No, not this past January. No, not deflated footballs. No, not the NFL. This was Major League Baseball's problem 25 years ago, when players -- outfielders, mostly -- were openly ignoring the rule that restricted gloves to 12 inches in length, from tip to heel. Some of the gloves threatened 15 inches, and in a game of inches, oversized gloves were being used to make shoestring catches and prevent home run balls. The baseball commissioner felt that enough was enough.

"They were getting as big as jai alai cestas," says Fay Vincent, baseball's commissioner at the time. "We were all in agreement that we had to do something."

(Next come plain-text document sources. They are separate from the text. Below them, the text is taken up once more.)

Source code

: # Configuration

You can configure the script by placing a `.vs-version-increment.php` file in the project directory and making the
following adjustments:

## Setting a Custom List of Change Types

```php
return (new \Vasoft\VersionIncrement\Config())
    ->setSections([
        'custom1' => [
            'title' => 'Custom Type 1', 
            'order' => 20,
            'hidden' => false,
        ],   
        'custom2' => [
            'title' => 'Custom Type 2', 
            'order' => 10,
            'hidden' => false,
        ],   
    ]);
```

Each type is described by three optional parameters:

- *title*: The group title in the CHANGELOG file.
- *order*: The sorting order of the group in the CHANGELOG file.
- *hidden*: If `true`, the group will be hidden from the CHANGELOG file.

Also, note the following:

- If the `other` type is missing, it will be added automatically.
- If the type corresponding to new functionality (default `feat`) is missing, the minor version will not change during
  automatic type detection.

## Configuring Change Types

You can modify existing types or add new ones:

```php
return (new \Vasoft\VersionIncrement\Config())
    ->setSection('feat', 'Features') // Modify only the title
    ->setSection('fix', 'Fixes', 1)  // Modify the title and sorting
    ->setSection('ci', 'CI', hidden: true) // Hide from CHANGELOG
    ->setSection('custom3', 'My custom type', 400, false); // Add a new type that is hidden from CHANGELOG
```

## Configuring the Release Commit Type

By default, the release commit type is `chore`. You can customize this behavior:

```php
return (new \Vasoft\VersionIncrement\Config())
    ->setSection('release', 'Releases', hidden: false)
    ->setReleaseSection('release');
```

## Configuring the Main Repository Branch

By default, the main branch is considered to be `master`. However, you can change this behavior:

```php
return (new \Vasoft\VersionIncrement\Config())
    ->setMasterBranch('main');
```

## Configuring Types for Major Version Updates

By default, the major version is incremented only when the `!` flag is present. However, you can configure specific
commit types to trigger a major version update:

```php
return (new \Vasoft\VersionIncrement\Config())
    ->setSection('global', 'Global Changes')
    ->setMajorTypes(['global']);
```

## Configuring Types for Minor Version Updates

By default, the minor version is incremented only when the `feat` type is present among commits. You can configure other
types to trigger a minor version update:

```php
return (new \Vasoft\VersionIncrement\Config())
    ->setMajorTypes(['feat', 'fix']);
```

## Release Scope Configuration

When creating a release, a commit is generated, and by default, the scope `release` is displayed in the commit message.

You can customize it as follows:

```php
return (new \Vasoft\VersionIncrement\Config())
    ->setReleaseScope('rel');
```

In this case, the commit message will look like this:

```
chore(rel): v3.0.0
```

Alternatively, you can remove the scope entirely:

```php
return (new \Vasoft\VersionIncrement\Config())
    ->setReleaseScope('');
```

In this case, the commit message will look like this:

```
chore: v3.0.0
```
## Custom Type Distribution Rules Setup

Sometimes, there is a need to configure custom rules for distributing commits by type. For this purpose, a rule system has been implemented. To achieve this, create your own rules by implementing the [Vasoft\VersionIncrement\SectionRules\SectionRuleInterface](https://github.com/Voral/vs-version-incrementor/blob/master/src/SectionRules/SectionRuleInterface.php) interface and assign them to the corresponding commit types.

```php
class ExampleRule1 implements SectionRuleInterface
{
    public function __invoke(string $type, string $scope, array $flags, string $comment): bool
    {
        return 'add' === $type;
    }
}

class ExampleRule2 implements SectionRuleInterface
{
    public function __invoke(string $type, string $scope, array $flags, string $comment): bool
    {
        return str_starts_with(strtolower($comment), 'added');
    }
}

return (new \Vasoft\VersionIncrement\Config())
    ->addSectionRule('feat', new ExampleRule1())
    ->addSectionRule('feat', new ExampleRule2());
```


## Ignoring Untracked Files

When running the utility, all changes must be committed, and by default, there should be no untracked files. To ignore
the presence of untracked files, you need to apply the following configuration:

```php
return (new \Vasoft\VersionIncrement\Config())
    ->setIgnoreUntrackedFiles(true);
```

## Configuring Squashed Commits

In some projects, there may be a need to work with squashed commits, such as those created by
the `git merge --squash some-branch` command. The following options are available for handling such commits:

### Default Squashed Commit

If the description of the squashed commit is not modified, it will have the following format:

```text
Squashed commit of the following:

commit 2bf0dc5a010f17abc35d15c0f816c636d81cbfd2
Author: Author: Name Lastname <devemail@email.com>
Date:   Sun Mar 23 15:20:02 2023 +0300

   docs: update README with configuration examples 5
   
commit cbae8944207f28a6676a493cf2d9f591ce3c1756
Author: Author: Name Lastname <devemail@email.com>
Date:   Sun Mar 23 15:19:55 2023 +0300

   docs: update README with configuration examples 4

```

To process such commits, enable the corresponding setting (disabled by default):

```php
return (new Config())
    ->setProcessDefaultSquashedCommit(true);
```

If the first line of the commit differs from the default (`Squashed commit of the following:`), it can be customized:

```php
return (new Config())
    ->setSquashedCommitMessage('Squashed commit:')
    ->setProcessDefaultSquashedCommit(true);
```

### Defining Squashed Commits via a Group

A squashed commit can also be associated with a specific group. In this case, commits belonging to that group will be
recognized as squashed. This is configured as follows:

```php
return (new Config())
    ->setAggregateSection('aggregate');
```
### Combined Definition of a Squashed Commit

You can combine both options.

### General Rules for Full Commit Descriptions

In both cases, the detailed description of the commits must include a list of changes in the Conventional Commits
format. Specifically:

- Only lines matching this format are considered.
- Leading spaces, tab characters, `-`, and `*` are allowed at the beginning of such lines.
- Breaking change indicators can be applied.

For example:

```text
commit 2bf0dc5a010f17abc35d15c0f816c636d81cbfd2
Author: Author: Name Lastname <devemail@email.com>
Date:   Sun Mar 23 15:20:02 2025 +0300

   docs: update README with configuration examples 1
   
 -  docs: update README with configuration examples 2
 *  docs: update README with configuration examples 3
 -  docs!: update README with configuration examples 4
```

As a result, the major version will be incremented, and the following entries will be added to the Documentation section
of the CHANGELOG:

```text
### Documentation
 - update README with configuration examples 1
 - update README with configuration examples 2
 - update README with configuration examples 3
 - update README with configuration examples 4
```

Those weren't easy times for Vincent. A baseball lockout had nearly wiped out spring training in 1990, Opening Day had to be moved back a week, and the umpires staged a brief boycott. "You'll forgive me if I don't remember much about the gloves," Vincent says. "But I do remember it was one of our few successes. That had a lot to do with our baseball operations people -- and the game's traditional respect for the rules."

In particular, Vincent credits deputy commissioner Steve Greenberg for getting all the parties together: "As a former agent, he had a good relationship with Donald Fehr of the players' association, and he had a real understanding of the game. Don't forget -- Hank Greenberg, his father, pioneered the oversized first baseman's mitt."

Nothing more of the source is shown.